Des amants parents…

Dans l’histoire d’un couple, l’arrivée d’un enfant est un moment particulier, et spécialement pour le tout premier. La petite bulle confortable où vous n’étiez que deux et que vous aviez mis du temps et du cœur à construire accueille maintenant une troisième personne. Et vous avez beau le vouloir très fort et vous être préparés, ça change la donne. Parmi ces préparatifs, le sexe est souvent un grand oublié. Pas celui du bébé, mais celui qui vous rapprochait tous les deux avant que vous ne deveniez parents… Pourtant, attendre et avoir un enfant bouleverse la vie entière du couple, y compris sa sexualité et ce avant, pendant et après la naissance de l’enfant.

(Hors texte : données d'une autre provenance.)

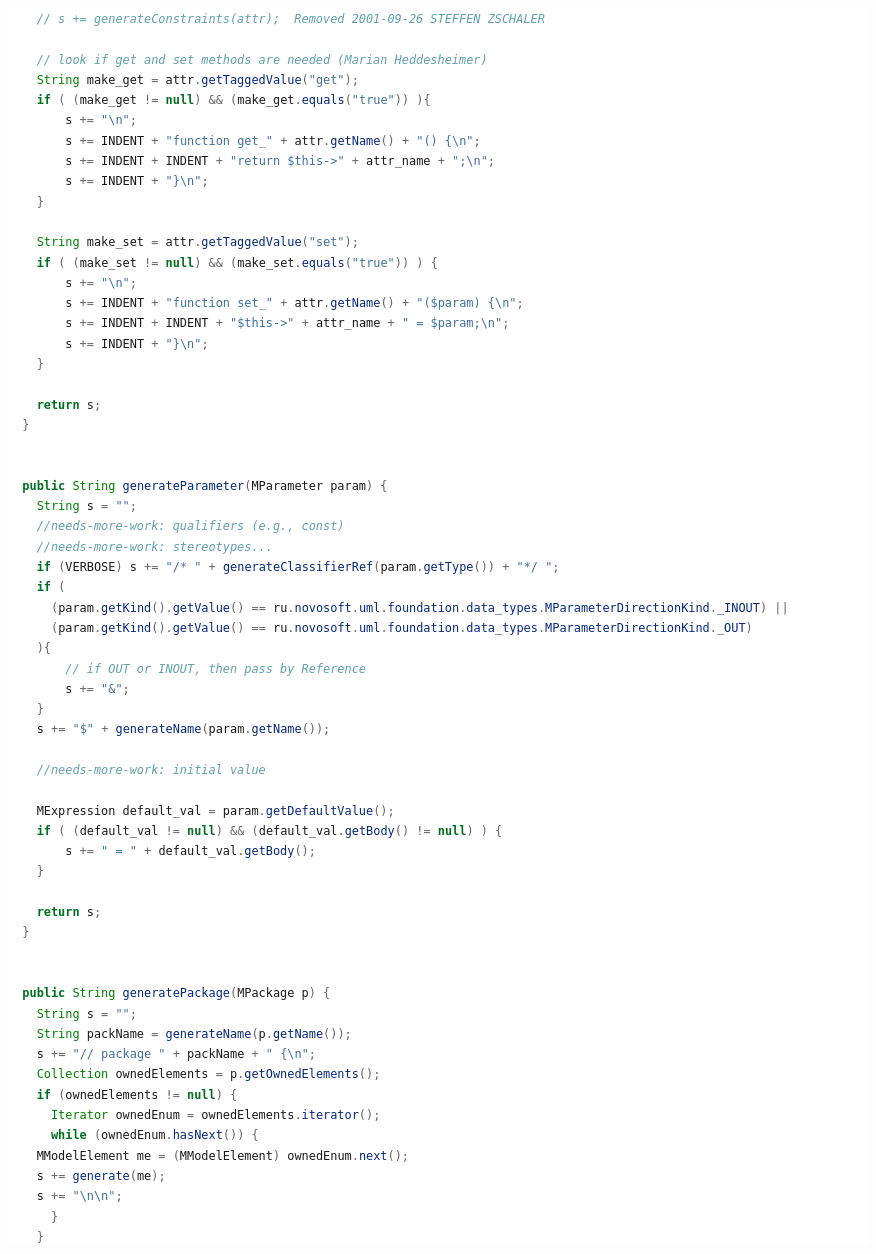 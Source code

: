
 ```java
    // s += generateConstraints(attr);  Removed 2001-09-26 STEFFEN ZSCHALER

    // look if get and set methods are needed (Marian Heddesheimer)
    String make_get = attr.getTaggedValue("get");
    if ( (make_get != null) && (make_get.equals("true")) ){
        s += "\n";
        s += INDENT + "function get_" + attr.getName() + "() {\n";
        s += INDENT + INDENT + "return $this->" + attr_name + ";\n";
        s += INDENT + "}\n";
    }

    String make_set = attr.getTaggedValue("set");
    if ( (make_set != null) && (make_set.equals("true")) ) {
        s += "\n";
        s += INDENT + "function set_" + attr.getName() + "($param) {\n";
        s += INDENT + INDENT + "$this->" + attr_name + " = $param;\n";
        s += INDENT + "}\n";
    }

    return s;
  }


  public String generateParameter(MParameter param) {
    String s = "";
    //needs-more-work: qualifiers (e.g., const)
    //needs-more-work: stereotypes...
    if (VERBOSE) s += "/* " + generateClassifierRef(param.getType()) + "*/ ";
    if (
      (param.getKind().getValue() == ru.novosoft.uml.foundation.data_types.MParameterDirectionKind._INOUT) ||
      (param.getKind().getValue() == ru.novosoft.uml.foundation.data_types.MParameterDirectionKind._OUT)
    ){
        // if OUT or INOUT, then pass by Reference
        s += "&";
    }
    s += "$" + generateName(param.getName());

    //needs-more-work: initial value

    MExpression default_val = param.getDefaultValue();
    if ( (default_val != null) && (default_val.getBody() != null) ) {
        s += " = " + default_val.getBody();
    }

    return s;
  }


  public String generatePackage(MPackage p) {
    String s = "";
    String packName = generateName(p.getName());
    s += "// package " + packName + " {\n";
    Collection ownedElements = p.getOwnedElements();
    if (ownedElements != null) {
      Iterator ownedEnum = ownedElements.iterator();
      while (ownedEnum.hasNext()) {
	MModelElement me = (MModelElement) ownedEnum.next();
	s += generate(me);
	s += "\n\n";
      }
    }
```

Par exemple, seule une minorité continue à avoir des rapports sexuels pendant toute la grossesse. Pour la majorité des couples, les possibilités et le désir sont très variables et pas toujours synchrones entre les partenaires : une femme peut être épanouie et en demande tandis que son partenaire ne parvient plus à la désirer car elle est désormais « la mère de son enfant », un couple peut arrêter toute relation sexuelle par crainte de faire mal au bébé, etc. On peut penser que ces aléas ne sont que passagers et que tout « redeviendra comme avant » une fois l’enfant né. C’est effectivement tout à fait possible : en moyenne, les couples reprennent une activité sexuelle dans les 3 mois qui suivent l’accouchement. Mais dans de nombreux cas retrouver désir et plaisir sexuels s’avère compliqué.

Car leur évolution, tant lors de la grossesse qu’après l’accouchement, dépend de plusieurs facteurs physiques et psychologiques, et le retour à la sexualité est donc différent pour chaque couple voire pour chaque personne. La mère doit par exemple se réapproprier son corps de femme, et ne se sent souvent pas désirable. Le sexe peut également ne plus l’intéresser autant qu’avant par peur de la douleur, ou parce qu’elle se sent pleinement comblée par son rôle de mère. De son côté, l’homme éprouve fréquemment le sentiment d’être délaissé, sa partenaire se consacrant toute entière à la satisfaction des besoins du bébé. Il peut aussi ne plus avoir autant de désir pour elle car il la perçoit davantage comme une mère que comme une femme. On peut ajouter encore la fatigue, les hormones, le stress des nouvelles responsabilités de parents, …

L’arrivée d’un enfant implique ainsi beaucoup de remaniements psychiques et organisationnels. Le couple parental a un million de choses à penser et une nouvelle identité à intégrer, et s’installe peu à peu dans une certaine routine qui finit par étouffer la vie intime du couple conjugal.

… Aux parents amants

Même si l’enfant reste évidemment la préoccupation centrale du couple, pour se retrouver les partenaires ont besoin de recréer un espace d’intimité rien qu’à eux. Cela peut prendre du temps, mais il est essentiel de ne pas se forcer « pour faire plaisir ». Au contraire, la communication sera votre meilleure alliée pendant cette période de transition.

Peut vous aider tout ce qui favorise la proximité et la complicité. A commencer par le maintien d’une vie intime, même minime. Cela peut passer par des positions sexuelles différentes, voire même des jeux qui n’impliquent pas de pénétration (massages, discussions érotiques, bains à deux, …). Et si le désir sexuel n’est plus là, le corps, lui, est toujours réactif, et peut encore apprécier des caresses non sexuelles empreintes de tendresse. De même, l’intimité personnelle peut continuer à s’entretenir pendant cette période (masturbation, fantasmes, …).

Cela peut aussi être de vous retrouver tous les deux chaque semaine, même de brefs instants, et de discuter d’autre chose que de votre nouvelle vie de famille : ré-expérimentez ce qui vous plaît l’un chez l’autre et valorisez-le, redécouvrez-vous en tant qu’individus.

Bien sûr, tous ces changements dans la sexualité du couple ne sont pas une fatalité : nombreux sont ceux qui s’en satisfont. Mais s’il y a souffrance, il ne faut pas hésiter à en parler, des solutions existent. La société, mais aussi bien souvent l’entourage, alimentent une certaine pression qui pèse sur les jeunes parents et les poussent à taire leurs difficultés et inquiétudes, et à culpabiliser de « ne pas faire comme il faut ». L’important est de suivre vos propres envies tout en respectant votre partenaire et de voir dans ces changements une occasion de réinventer votre sexualité.